Ce que le crash du Bitcoin signifie pour l’Américain moyen
Pour la plupart des Américains, le krach du Bitcoin a eu peu d’impact immédiat. Les banques traditionnelles, les prêts hypothécaires et les prix à la consommation sont à l’abri de la volatilité des crypto-monnaies, car le système financier américain ne s’appuie pas sur les actifs numériques.

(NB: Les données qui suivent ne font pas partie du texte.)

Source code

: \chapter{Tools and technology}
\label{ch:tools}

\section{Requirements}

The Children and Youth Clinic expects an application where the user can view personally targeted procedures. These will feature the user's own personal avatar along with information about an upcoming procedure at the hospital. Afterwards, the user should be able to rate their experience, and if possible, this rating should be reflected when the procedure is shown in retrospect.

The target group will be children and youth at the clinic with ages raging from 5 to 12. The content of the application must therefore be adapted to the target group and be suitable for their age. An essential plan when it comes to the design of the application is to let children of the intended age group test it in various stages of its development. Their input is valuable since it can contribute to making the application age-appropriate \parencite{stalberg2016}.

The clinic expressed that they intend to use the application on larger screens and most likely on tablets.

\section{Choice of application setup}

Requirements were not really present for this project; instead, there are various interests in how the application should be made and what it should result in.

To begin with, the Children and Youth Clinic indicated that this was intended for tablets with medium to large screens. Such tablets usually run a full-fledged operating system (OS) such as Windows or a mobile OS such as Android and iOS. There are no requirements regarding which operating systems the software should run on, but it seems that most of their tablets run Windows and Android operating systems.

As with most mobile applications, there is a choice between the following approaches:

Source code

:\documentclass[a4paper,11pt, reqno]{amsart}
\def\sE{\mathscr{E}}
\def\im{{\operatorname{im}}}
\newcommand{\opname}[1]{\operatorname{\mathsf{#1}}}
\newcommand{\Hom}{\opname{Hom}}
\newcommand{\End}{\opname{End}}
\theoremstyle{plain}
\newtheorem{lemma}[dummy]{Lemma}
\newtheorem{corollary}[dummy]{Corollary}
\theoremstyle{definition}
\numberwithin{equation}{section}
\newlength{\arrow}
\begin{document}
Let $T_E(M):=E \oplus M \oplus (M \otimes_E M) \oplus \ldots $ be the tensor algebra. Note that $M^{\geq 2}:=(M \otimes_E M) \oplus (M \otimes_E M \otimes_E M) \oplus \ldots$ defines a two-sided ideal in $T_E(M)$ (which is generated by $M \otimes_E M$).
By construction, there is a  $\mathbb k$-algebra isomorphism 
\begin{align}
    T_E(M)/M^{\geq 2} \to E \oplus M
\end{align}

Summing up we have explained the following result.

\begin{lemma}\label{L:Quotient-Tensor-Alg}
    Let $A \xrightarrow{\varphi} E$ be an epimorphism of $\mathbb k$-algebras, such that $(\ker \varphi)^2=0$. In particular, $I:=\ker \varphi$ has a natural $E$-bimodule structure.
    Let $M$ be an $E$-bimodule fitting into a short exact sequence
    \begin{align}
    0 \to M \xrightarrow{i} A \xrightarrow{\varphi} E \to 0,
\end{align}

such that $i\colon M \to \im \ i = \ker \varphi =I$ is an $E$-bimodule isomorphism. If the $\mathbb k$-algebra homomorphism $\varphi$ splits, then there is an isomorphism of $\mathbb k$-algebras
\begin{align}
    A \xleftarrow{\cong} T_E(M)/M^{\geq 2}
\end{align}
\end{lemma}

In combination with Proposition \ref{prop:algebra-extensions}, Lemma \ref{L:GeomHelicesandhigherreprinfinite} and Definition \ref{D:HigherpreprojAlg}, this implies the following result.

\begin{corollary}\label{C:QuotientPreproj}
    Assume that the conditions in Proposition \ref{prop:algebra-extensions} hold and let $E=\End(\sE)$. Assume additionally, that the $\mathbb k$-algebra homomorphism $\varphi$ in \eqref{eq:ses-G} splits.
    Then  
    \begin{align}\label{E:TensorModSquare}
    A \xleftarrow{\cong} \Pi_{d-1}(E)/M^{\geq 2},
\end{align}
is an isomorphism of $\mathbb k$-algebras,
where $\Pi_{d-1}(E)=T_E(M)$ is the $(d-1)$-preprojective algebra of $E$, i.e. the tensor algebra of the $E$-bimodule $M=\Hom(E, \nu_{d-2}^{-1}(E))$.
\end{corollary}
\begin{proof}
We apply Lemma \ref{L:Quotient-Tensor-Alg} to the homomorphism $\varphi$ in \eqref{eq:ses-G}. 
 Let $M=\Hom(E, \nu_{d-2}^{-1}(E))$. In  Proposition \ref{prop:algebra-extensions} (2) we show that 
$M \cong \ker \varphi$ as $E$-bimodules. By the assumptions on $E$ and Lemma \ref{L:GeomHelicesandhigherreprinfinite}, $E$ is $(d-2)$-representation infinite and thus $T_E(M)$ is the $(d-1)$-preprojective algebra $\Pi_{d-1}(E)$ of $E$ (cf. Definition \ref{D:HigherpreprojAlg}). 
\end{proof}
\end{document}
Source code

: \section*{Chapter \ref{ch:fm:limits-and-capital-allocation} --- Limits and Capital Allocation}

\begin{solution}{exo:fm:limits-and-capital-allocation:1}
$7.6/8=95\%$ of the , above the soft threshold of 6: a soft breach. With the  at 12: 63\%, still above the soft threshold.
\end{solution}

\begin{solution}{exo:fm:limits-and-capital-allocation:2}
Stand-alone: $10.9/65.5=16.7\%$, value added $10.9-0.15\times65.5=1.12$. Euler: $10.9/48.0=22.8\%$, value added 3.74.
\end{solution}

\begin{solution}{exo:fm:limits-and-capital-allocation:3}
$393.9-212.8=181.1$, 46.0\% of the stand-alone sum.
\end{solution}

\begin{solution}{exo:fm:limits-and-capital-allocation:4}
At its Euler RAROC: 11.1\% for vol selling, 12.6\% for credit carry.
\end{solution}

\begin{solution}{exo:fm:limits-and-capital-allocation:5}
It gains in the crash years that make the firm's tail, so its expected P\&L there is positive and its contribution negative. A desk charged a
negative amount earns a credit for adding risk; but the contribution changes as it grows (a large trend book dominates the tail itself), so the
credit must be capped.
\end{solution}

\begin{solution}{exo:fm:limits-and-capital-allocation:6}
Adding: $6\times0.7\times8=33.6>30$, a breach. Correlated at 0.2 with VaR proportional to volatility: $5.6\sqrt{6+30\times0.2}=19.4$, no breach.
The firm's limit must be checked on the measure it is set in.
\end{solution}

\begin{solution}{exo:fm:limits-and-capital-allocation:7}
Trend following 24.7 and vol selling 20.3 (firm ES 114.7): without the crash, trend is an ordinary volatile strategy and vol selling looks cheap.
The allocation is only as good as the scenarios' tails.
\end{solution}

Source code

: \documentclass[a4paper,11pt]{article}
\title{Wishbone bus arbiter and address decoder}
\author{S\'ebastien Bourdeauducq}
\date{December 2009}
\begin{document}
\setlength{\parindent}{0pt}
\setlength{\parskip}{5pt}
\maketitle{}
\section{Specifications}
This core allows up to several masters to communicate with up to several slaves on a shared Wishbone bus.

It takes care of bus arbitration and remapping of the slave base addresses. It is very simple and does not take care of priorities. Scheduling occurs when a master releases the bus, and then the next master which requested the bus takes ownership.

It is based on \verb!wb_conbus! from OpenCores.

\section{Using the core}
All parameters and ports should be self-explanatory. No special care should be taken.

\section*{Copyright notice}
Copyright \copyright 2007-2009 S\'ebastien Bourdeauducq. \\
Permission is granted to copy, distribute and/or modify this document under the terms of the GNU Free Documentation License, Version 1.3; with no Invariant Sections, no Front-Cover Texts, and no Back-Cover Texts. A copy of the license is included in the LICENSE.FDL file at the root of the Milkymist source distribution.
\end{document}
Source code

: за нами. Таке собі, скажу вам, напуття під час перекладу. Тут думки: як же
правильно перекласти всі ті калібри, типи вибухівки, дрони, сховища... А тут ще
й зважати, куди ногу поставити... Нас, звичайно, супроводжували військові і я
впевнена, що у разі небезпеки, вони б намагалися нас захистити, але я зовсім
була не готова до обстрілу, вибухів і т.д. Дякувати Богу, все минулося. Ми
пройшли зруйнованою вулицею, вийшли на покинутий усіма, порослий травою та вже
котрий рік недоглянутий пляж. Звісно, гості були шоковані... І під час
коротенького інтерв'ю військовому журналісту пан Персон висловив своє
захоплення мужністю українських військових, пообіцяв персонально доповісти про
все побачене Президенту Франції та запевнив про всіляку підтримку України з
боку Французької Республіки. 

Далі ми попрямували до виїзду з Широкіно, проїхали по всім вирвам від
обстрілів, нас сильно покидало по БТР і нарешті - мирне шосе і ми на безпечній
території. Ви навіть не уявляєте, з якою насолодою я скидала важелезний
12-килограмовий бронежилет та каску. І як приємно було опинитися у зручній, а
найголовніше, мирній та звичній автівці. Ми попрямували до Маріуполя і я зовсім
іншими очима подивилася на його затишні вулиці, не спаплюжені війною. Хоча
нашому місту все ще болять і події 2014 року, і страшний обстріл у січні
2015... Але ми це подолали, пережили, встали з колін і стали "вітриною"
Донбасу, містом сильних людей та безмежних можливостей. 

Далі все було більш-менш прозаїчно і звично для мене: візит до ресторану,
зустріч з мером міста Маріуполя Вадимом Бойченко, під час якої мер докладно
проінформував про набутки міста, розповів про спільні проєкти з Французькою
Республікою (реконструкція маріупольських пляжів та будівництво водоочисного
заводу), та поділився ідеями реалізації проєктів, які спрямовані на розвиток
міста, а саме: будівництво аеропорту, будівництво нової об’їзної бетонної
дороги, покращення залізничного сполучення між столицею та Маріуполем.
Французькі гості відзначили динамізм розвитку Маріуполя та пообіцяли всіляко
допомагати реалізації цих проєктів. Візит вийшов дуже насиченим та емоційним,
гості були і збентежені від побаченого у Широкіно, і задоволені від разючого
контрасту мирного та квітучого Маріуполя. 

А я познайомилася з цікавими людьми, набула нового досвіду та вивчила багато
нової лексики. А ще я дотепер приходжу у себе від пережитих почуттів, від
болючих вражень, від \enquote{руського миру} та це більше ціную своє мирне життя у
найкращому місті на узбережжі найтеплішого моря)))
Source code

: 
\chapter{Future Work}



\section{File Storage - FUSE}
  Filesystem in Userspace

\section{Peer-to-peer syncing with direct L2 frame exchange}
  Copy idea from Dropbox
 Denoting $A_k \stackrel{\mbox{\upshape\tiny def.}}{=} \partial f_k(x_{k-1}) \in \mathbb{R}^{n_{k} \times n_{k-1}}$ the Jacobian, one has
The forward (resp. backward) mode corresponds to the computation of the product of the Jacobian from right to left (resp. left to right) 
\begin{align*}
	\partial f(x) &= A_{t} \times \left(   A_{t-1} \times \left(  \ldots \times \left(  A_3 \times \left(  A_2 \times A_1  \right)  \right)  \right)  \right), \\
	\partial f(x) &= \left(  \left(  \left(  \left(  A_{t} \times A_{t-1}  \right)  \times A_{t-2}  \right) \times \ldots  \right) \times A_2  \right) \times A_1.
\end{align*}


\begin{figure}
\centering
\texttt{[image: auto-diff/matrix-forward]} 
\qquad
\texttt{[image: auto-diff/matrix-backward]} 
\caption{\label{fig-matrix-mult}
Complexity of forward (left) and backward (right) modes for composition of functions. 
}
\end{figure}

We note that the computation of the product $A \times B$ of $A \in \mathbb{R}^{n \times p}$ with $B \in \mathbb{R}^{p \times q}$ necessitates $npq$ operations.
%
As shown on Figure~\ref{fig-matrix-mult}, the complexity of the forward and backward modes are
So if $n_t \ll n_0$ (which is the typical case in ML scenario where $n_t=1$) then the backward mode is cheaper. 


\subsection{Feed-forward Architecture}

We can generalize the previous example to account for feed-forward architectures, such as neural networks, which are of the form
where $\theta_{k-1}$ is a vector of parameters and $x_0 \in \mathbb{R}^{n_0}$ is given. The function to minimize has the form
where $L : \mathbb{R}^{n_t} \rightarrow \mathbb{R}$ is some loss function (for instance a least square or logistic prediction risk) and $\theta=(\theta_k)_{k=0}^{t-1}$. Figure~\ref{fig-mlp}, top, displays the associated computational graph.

Mais la récession ne constitue pas un problème pour certains groupes. La génération Y et la génération Z, qui détiennent une part disproportionnée de leur richesse en cryptographie, pourraient subir d’importantes pertes papier lorsque le bitcoin chutera. Les entreprises et les municipalités ayant du bitcoin dans leur bilan peuvent également en ressentir les effets, car la baisse des prix peut faire baisser les valorisations et les valeurs technologiques associées.
Les krachs de crypto conduisent souvent à un déplacement vers des actifs « refuges » comme l’or et à de nouveaux appels à une réglementation fédérale, en particulier lorsque les investisseurs particuliers subissent de lourdes pertes, a déclaré le Motley Fool. Cependant, contrairement à la crise financière de 2008, le ralentissement des crypto-monnaies n’entraîne pas de risques systémiques pour l’économie dans son ensemble.